Science and Censorship

Dark materials. Nuclear scientist Joseph Rotblat campaigned against the atom bomb he had helped unleash. Is it time for today's cyber scientists to heed his legacy?
"There is an ever-widening gap between what science allows, and what we should actually do. There are many doors science can open that should be kept closed, on prudential or ethical grounds. Choices on how science is applied should not be made just by scientists."
Essay by Martin Rees
President of the Royal Society
[Guardian, Saturday June 10, 2006]

We cannot allow the terrorists to terrorise us. Scientific research shouldn't be halted simply because it might fall into the wrong hands.
"The scientist's job is to shine light in the darkness, and if we occasionally burn our fingers on the candle, so be it. Lord Rees can choose the darkness if he wants. I'm not going to."

I am uneasy about both sides of this debate. Should science be restrained - either by scientists or by society. Do politicians represent the interests of society, or is there a better and more democratic way for society's interests to be represented?

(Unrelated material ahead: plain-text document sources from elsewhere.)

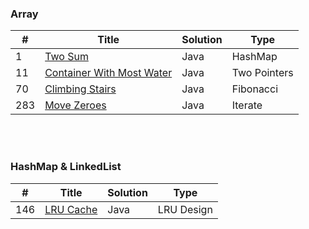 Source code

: ### Array
| # | Title | Solution | Type |
|---| ----- | -------- | ---- |
| 1 | [Two Sum](https://github.com/HackBL/Leetcode/blob/main/Array/1.%20Two%20Sum) | Java | HashMap |
| 11 | [Container With Most Water](https://github.com/HackBL/Leetcode/tree/main/Array/11.%20Container%20With%20Most%20Water) | Java | Two Pointers |
| 70 | [Climbing Stairs](https://github.com/HackBL/Leetcode/tree/main/Array/70.%20Climbing%20Stairs) | Java | Fibonacci |
| 283 | [Move Zeroes](https://github.com/HackBL/Leetcode/tree/main/Array/283.%20Move%20Zeros) | Java | Iterate |

<br /><br />
### HashMap & LinkedList
| # | Title | Solution | Type |
|---| ----- | -------- | ---- |
| 146 | [LRU Cache](https://github.com/HackBL/Leetcode/tree/main/HashMap%20%26%20LinkedList/146.%20LRU%20cache) | Java | LRU Design |

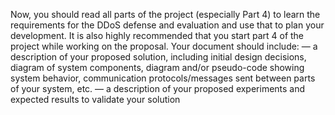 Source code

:Now, you should read all parts of the project (especially Part 4) to learn the requirements for the DDoS defense and evaluation and use that to plan your development.  It is also highly recommended that you start part 4 of the project while working on the proposal.  Your document should include:
— a description of your proposed solution, including initial design decisions, diagram of system components, diagram and/or pseudo-code showing system behavior, communication protocols/messages sent between parts of your system, etc.
— a description of your proposed experiments and expected results to validate your solution


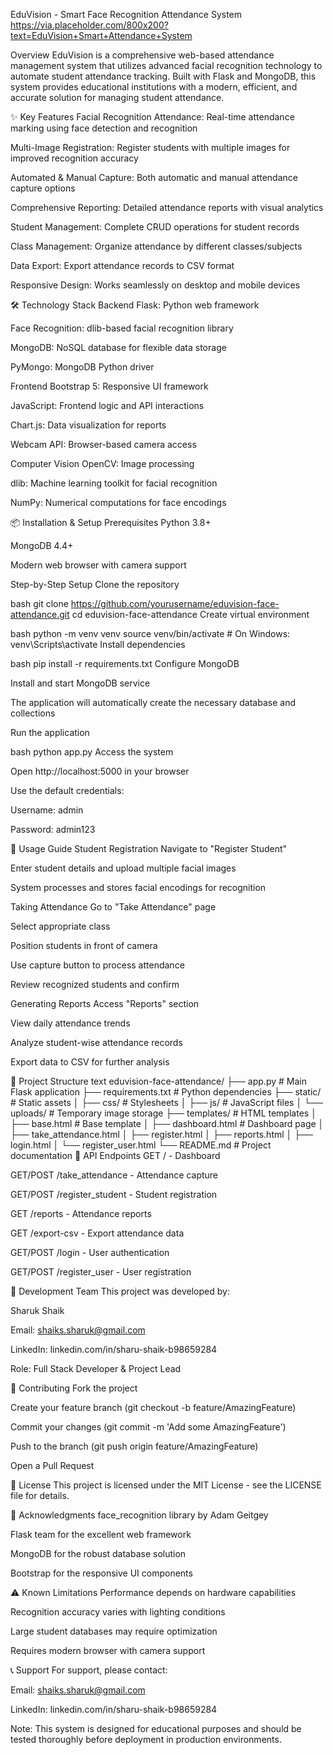 EduVision - Smart Face Recognition Attendance System
https://via.placeholder.com/800x200?text=EduVision+Smart+Attendance+System

Overview
EduVision is a comprehensive web-based attendance management system that utilizes advanced facial recognition technology to automate student attendance tracking. Built with Flask and MongoDB, this system provides educational institutions with a modern, efficient, and accurate solution for managing student attendance.

✨ Key Features
Facial Recognition Attendance: Real-time attendance marking using face detection and recognition

Multi-Image Registration: Register students with multiple images for improved recognition accuracy

Automated & Manual Capture: Both automatic and manual attendance capture options

Comprehensive Reporting: Detailed attendance reports with visual analytics

Student Management: Complete CRUD operations for student records

Class Management: Organize attendance by different classes/subjects

Data Export: Export attendance records to CSV format

Responsive Design: Works seamlessly on desktop and mobile devices

🛠️ Technology Stack
Backend
Flask: Python web framework

Face Recognition: dlib-based facial recognition library

MongoDB: NoSQL database for flexible data storage

PyMongo: MongoDB Python driver

Frontend
Bootstrap 5: Responsive UI framework

JavaScript: Frontend logic and API interactions

Chart.js: Data visualization for reports

Webcam API: Browser-based camera access

Computer Vision
OpenCV: Image processing

dlib: Machine learning toolkit for facial recognition

NumPy: Numerical computations for face encodings

📦 Installation & Setup
Prerequisites
Python 3.8+

MongoDB 4.4+

Modern web browser with camera support

Step-by-Step Setup
Clone the repository

bash
git clone https://github.com/yourusername/eduvision-face-attendance.git
cd eduvision-face-attendance
Create virtual environment

bash
python -m venv venv
source venv/bin/activate  # On Windows: venv\Scripts\activate
Install dependencies

bash
pip install -r requirements.txt
Configure MongoDB

Install and start MongoDB service

The application will automatically create the necessary database and collections

Run the application

bash
python app.py
Access the system

Open http://localhost:5000 in your browser

Use the default credentials:

Username: admin

Password: admin123

🎯 Usage Guide
Student Registration
Navigate to "Register Student"

Enter student details and upload multiple facial images

System processes and stores facial encodings for recognition

Taking Attendance
Go to "Take Attendance" page

Select appropriate class

Position students in front of camera

Use capture button to process attendance

Review recognized students and confirm

Generating Reports
Access "Reports" section

View daily attendance trends

Analyze student-wise attendance records

Export data to CSV for further analysis

📁 Project Structure
text
eduvision-face-attendance/
├── app.py                 # Main Flask application
├── requirements.txt       # Python dependencies
├── static/               # Static assets
│   ├── css/              # Stylesheets
│   ├── js/               # JavaScript files
│   └── uploads/          # Temporary image storage
├── templates/            # HTML templates
│   ├── base.html         # Base template
│   ├── dashboard.html    # Dashboard page
│   ├── take_attendance.html
│   ├── register.html
│   ├── reports.html
│   ├── login.html
│   └── register_user.html
└── README.md             # Project documentation
🔧 API Endpoints
GET / - Dashboard

GET/POST /take_attendance - Attendance capture

GET/POST /register_student - Student registration

GET /reports - Attendance reports

GET /export-csv - Export attendance data

GET/POST /login - User authentication

GET/POST /register_user - User registration

👥 Development Team
This project was developed by:

Sharuk Shaik

Email: shaiks.sharuk@gmail.com

LinkedIn: linkedin.com/in/sharu-shaik-b98659284

Role: Full Stack Developer & Project Lead

🤝 Contributing
Fork the project

Create your feature branch (git checkout -b feature/AmazingFeature)

Commit your changes (git commit -m 'Add some AmazingFeature')

Push to the branch (git push origin feature/AmazingFeature)

Open a Pull Request

📝 License
This project is licensed under the MIT License - see the LICENSE file for details.

🙏 Acknowledgments
face_recognition library by Adam Geitgey

Flask team for the excellent web framework

MongoDB for the robust database solution

Bootstrap for the responsive UI components

⚠️ Known Limitations
Performance depends on hardware capabilities

Recognition accuracy varies with lighting conditions

Large student databases may require optimization

Requires modern browser with camera support

📞 Support
For support, please contact:

Email: shaiks.sharuk@gmail.com

LinkedIn: linkedin.com/in/sharu-shaik-b98659284

Note: This system is designed for educational purposes and should be tested thoroughly before deployment in production environments.
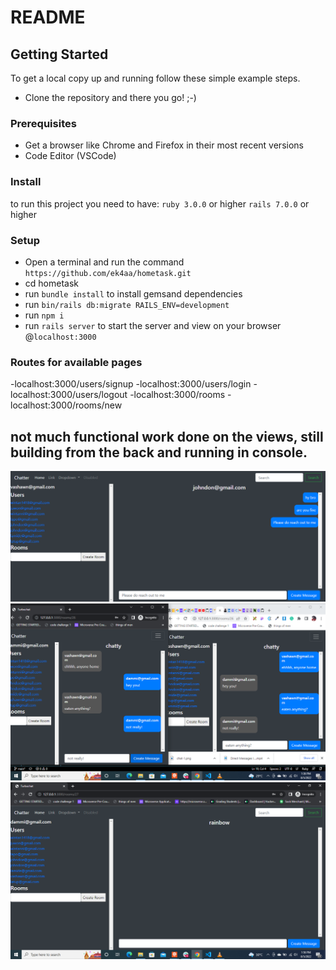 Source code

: # README


## Getting Started

To get a local copy up and running follow these simple example steps.

- Clone the repository and there you go! ;-)

### Prerequisites

- Get a browser like Chrome and Firefox in their most recent versions
- Code Editor (VSCode)

### Install
to run this project you need to have:
`ruby 3.0.0` or higher
`rails 7.0.0` or higher


### Setup

- Open a terminal and run the command `https://github.com/ek4aa/hometask.git`
- cd hometask
- run `bundle install` to install gemsand dependencies
- run `bin/rails db:migrate RAILS_ENV=development`
- run `npm i`
- run `rails server` to start the server and view on your browser @`localhost:3000`

### Routes for available pages

-localhost:3000/users/signup
-localhost:3000/users/login
-localhost:3000/users/logout
-localhost:3000/rooms
-localhost:3000/rooms/new



## not much functional work done on the views, still building from the back and running in console.

![screenshot](./app/assets/images/chat-1.png)
![screenshot](./app/assets/images/Screenshot%20(45).png)
![screenshot](./app/assets/images/Screenshot%20(46).png)
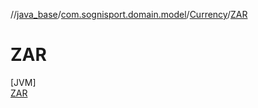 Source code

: //[java_base](../../../../index.md)/[com.sognisport.domain.model](../../index.md)/[Currency](../index.md)/[ZAR](index.md)

# ZAR

[JVM]\
[ZAR](index.md)
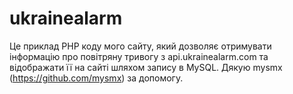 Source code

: # ukrainealarm
Це приклад PHP коду мого сайту, який дозволяє отримувати інформацію про повітряну тривогу з api.ukrainealarm.com та відображати її на сайті шляхом запису в MySQL.
Дякую mysmx (https://github.com/mysmx) за допомогу.



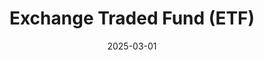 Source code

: ---
# ===== Title, summary, and position in the left sidebar =====
linktitle: ETF  # Title shown in the left sidebar menu
summary:  # Summary of this post
weight: 100 # Position in the left sidebar
# ============================================================

# ========== Basic metadata ==========
title: Exchange Traded Fund (ETF)
date: 2025-03-01
draft: false
authors:
  - admin
tags:
  - ETF
  - finance
  - finance-essentials
categories:
  - finance-essentials
toc: true # Show table of contents
# ====================================

# ========== Advanced metadata =========
profile: false  # Show author profile?
reading_time: true # Show estimated reading time?
share: true  # Show social sharing links?
featured: true
comments: true  # Show comments?
disable_comment: false
commentable: true  # Allow visitors to comment? Supported by the Page, Post, and Book content types.
editable: false  # Allow visitors to edit the page? Supported by the Page, Post, and Book content types.

# Optional header image (relative to `assets/media/` folder).
header:
  caption: 
  image:  
--- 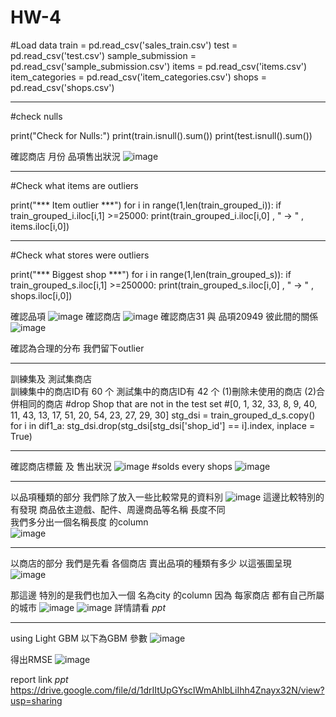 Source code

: # HW-4

#Load data 
train = pd.read_csv('sales_train.csv')
test = pd.read_csv('test.csv')
sample_submission = pd.read_csv('sample_submission.csv')
items = pd.read_csv('items.csv')
item_categories = pd.read_csv('item_categories.csv')
shops = pd.read_csv('shops.csv')

--------------------------------------------------------------------------------------------------------------------------------------------------------------------------------

#check nulls

print("Check for Nulls:")
print(train.isnull().sum())
print(test.isnull().sum())

確認商店 月份  品項售出狀況
![image](https://user-images.githubusercontent.com/73217181/121851705-04054080-cd21-11eb-9733-b3183e52e1f1.png)

--------------------------------------------------------------------------------------------------------------------------------------------------------------------------------

#Check what items are outliers

print("*** Item outlier ***")
for i in range(1,len(train_grouped_i)):
    if train_grouped_i.iloc[i,1] >=25000: 
        print(train_grouped_i.iloc[i,0] , " -> " , items.iloc[i,0])
        
--------------------------------------------------------------------------------------------------------------------------------------------------------------------------------

#Check what stores were outliers

print("*** Biggest shop ***")
for i in range(1,len(train_grouped_s)):
    if train_grouped_s.iloc[i,1] >=250000: 
        print(train_grouped_s.iloc[i,0] , " -> " , shops.iloc[i,0])
        

確認品項
![image](https://user-images.githubusercontent.com/73217181/121905430-ba3a4b80-cd5c-11eb-97ac-f85c18d1bb2e.png)
確認商店
![image](https://user-images.githubusercontent.com/73217181/121905474-c58d7700-cd5c-11eb-9b5e-fc24117ddf12.png)
確認商店31 與 品項20949  彼此間的關係
![image](https://user-images.githubusercontent.com/73217181/121905546-d9d17400-cd5c-11eb-8010-094dc7370d9b.png)

確認為合理的分布  我們留下outlier

--------------------------------------------------------------------------------------------------------------------------------------------------------------------------------

訓練集及 測試集商店  
訓練集中的商店ID有 60 个 
測試集中的商店ID有 42 个
(1)刪除未使用的商店
(2)合併相同的商店
#drop Shop that are not in the test set
#[0, 1, 32, 33, 8, 9, 40, 11, 43, 13, 17, 51, 20, 54, 23, 27, 29, 30]
stg_dsi = train_grouped_d_s.copy()
for i in dif1_a:
    stg_dsi.drop(stg_dsi[stg_dsi['shop_id'] == i].index, inplace = True)
    
--------------------------------------------------------------------------------------------------------------------------------------------------------------------------------

確認商店標籤  及 售出狀況
![image](https://user-images.githubusercontent.com/73217181/121851457-bd174b00-cd20-11eb-83a4-f5edbc6d03a5.png)
#solds every shops
![image](https://user-images.githubusercontent.com/73217181/121851590-e506ae80-cd20-11eb-9765-6a724a6ad3f5.png)

--------------------------------------------------------------------------------------------------------------------------------------------------------------------------------

以品項種類的部分  我們除了放入一些比較常見的資料別
![image](https://user-images.githubusercontent.com/73217181/121904383-b78b2680-cd5b-11eb-8844-0f4b664ba248.png)
這邊比較特別的  有發現  商品依主遊戲、配件、周邊商品等名稱 長度不同  
我們多分出一個名稱長度  的column  
![image](https://user-images.githubusercontent.com/73217181/121904286-a2ae9300-cd5b-11eb-9b4e-c9ac232c8a9c.png)

--------------------------------------------------------------------------------------------------------------------------------------------------------------------------------

以商店的部分   我們是先看 各個商店 賣出品項的種類有多少 以這張圖呈現
![image](https://user-images.githubusercontent.com/73217181/121904476-ceca1400-cd5b-11eb-9a30-e3565ec9525b.png)

那這邊 特別的是我們也加入一個 名為city 的column  因為 每家商店 都有自己所屬的城市
![image](https://user-images.githubusercontent.com/73217181/121904850-24062580-cd5c-11eb-9239-6d4095665de6.png)
![image](https://user-images.githubusercontent.com/73217181/121904798-1781cd00-cd5c-11eb-9744-d802d0790867.png)
詳情請看  *ppt*

--------------------------------------------------------------------------------------------------------------------------------------------------------------------------------

using  Light GBM
以下為GBM 參數
![image](https://user-images.githubusercontent.com/73217181/121851811-2dbe6780-cd21-11eb-8a0b-f6a6018c3fb5.png)

得出RMSE
![image](https://user-images.githubusercontent.com/73217181/121851835-357e0c00-cd21-11eb-9017-fd89ba080a55.png)


 report link *ppt*
https://drive.google.com/file/d/1drIItUpGYscIWmAhlbLiIhh4Znayx32N/view?usp=sharing
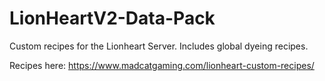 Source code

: # LionHeartV2-Data-Pack
 Custom recipes for the Lionheart Server. Includes global dyeing recipes.

 Recipes here: https://www.madcatgaming.com/lionheart-custom-recipes/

The fact is that science is already restrained by all sorts of social and commercial forces - above all the willingness to fund particular kinds of research and not others. The choice is not simply between a risk-averse establishment (represented by the Royal Society) and a risk-seeking free-thinking radical alternative (represented by the Foundation).

Of course Anderson is right to be wary of the distorted perceptions of risk by politicians and the non-scientific public. But the proper response to this is a properly constituted debate. Meanwhile, politicians will often seek stupid measures to use and abuse scientists.

As I reported last year (Research Under Fire), scientists and engineers at the University of Berkeley are wary of academic restrictions imposed by the US Federal Government in the name of national security. Thankfully this isn't the kind of restraint Rees is advocating.